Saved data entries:

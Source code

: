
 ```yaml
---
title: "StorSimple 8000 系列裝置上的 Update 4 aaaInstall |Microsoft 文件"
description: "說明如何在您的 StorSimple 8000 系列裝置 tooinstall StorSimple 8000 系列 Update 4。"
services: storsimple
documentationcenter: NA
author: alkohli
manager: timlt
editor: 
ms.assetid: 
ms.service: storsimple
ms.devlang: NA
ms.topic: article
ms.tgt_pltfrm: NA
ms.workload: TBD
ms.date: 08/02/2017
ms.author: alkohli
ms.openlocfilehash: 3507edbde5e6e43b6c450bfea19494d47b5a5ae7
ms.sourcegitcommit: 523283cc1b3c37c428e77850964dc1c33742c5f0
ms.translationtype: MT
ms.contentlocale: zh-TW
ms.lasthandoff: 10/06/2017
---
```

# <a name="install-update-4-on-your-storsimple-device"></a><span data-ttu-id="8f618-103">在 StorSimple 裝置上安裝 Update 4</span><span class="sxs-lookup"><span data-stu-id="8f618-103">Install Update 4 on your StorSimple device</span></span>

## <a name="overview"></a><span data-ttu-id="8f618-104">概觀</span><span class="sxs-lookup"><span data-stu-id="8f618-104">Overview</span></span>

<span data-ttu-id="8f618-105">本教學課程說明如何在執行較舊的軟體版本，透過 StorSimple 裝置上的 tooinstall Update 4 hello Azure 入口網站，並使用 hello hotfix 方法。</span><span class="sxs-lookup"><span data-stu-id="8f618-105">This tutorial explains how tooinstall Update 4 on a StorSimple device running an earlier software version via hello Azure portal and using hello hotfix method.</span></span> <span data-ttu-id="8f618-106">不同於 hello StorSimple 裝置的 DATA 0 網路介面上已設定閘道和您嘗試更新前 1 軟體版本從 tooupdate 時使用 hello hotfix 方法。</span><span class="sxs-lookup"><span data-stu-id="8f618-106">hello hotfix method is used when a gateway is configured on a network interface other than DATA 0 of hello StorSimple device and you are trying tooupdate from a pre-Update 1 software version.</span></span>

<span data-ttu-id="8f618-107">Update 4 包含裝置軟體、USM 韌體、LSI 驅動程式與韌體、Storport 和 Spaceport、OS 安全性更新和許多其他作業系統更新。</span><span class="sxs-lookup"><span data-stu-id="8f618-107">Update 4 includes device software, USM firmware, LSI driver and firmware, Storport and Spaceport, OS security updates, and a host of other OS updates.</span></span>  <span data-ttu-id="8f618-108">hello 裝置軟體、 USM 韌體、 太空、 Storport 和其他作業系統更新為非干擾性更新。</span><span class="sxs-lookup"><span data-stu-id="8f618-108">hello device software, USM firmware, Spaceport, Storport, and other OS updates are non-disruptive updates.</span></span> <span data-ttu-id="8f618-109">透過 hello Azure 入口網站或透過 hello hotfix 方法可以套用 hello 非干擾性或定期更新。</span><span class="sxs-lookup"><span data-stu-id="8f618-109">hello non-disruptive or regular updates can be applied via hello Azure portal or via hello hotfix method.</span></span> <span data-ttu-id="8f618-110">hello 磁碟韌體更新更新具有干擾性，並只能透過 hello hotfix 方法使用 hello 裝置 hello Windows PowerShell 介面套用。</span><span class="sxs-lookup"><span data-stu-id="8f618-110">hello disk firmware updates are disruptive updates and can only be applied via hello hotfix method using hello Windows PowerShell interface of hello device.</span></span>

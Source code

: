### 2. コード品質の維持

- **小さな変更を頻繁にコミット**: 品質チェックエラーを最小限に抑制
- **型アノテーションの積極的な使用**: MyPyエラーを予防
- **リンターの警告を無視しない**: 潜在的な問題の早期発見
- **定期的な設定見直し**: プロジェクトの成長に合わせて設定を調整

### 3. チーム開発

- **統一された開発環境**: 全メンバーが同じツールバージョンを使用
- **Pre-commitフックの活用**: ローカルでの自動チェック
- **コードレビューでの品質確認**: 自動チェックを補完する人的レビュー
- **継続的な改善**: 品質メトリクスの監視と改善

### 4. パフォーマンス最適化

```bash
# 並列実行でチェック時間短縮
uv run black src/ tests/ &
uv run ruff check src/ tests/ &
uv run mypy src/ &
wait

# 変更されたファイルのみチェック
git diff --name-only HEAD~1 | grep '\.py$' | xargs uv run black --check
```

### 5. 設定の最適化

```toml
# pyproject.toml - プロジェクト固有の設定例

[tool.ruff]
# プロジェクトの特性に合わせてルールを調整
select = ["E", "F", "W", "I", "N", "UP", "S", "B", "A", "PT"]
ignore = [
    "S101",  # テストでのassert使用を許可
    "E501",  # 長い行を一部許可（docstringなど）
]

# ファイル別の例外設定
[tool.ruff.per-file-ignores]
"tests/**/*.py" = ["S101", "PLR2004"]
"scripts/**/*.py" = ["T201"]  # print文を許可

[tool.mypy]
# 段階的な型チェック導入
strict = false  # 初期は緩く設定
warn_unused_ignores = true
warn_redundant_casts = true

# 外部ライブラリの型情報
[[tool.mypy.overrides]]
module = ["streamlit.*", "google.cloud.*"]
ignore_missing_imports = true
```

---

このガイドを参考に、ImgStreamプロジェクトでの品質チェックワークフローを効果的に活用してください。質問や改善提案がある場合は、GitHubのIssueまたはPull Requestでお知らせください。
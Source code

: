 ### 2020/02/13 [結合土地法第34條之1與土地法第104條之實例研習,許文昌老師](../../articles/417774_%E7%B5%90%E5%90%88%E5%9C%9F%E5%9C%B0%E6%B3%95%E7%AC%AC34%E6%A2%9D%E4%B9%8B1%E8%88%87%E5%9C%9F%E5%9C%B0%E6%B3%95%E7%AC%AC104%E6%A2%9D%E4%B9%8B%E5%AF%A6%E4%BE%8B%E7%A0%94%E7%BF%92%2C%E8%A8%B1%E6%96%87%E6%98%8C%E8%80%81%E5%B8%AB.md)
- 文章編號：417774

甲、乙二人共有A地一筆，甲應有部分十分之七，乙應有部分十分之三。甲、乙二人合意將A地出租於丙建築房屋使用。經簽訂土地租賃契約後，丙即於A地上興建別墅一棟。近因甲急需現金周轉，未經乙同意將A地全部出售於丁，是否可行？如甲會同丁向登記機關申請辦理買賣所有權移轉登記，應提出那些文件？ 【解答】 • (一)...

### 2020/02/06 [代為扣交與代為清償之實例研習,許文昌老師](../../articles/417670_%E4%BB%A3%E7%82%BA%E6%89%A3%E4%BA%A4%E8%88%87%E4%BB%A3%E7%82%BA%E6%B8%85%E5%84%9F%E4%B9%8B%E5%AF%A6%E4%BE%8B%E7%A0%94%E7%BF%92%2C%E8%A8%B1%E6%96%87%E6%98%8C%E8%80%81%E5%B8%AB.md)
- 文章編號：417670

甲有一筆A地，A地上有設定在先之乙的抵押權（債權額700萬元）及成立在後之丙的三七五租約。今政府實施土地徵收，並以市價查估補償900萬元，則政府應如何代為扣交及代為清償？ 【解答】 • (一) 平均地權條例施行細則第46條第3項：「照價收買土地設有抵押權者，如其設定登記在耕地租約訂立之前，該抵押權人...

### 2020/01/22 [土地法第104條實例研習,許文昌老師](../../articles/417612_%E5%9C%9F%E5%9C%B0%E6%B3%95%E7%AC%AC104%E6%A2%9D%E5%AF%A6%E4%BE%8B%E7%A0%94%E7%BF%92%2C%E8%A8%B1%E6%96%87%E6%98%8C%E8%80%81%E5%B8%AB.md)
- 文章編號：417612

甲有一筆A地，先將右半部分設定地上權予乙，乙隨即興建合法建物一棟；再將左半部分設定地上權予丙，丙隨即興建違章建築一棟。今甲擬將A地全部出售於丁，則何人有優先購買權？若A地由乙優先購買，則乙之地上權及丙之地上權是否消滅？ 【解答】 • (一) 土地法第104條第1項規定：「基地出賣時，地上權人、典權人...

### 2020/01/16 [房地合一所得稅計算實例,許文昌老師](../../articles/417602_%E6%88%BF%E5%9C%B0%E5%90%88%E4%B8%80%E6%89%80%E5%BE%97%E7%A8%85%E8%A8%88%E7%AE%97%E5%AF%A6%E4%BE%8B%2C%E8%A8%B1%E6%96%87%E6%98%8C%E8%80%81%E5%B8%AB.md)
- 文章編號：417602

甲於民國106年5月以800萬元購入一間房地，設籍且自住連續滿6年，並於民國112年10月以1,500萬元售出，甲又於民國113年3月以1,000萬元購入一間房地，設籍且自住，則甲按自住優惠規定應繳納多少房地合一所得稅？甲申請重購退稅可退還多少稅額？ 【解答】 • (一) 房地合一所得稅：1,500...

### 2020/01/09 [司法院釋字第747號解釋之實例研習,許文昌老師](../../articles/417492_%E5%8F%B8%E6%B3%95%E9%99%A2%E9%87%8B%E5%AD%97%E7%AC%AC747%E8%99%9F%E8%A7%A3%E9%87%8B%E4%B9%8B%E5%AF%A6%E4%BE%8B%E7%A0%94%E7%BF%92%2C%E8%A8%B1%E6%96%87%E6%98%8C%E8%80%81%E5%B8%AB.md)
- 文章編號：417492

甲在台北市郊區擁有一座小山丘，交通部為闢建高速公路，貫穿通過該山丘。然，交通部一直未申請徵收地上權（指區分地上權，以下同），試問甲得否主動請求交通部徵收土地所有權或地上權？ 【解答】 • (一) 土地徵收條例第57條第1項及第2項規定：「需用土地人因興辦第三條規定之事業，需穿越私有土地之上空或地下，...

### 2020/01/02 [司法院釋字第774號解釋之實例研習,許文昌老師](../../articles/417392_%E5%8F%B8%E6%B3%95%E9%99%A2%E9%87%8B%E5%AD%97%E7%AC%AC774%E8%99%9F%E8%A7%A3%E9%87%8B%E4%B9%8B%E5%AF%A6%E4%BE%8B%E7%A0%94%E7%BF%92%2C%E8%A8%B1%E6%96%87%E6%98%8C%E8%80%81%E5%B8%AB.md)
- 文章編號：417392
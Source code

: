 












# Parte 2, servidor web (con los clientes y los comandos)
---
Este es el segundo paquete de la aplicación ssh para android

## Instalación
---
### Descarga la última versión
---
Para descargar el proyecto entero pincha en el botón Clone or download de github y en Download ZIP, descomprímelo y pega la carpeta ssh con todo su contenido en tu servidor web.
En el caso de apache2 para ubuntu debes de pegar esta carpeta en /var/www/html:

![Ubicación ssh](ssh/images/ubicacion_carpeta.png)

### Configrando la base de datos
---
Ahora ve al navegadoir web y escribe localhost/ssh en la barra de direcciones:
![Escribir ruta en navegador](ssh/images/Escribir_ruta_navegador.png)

_YOUR OBJECTIVE_
Line by line, count how many lines of the entries contain the word "tests", and give only that number.

_SOLUTION TO THIS PROBLEM_
3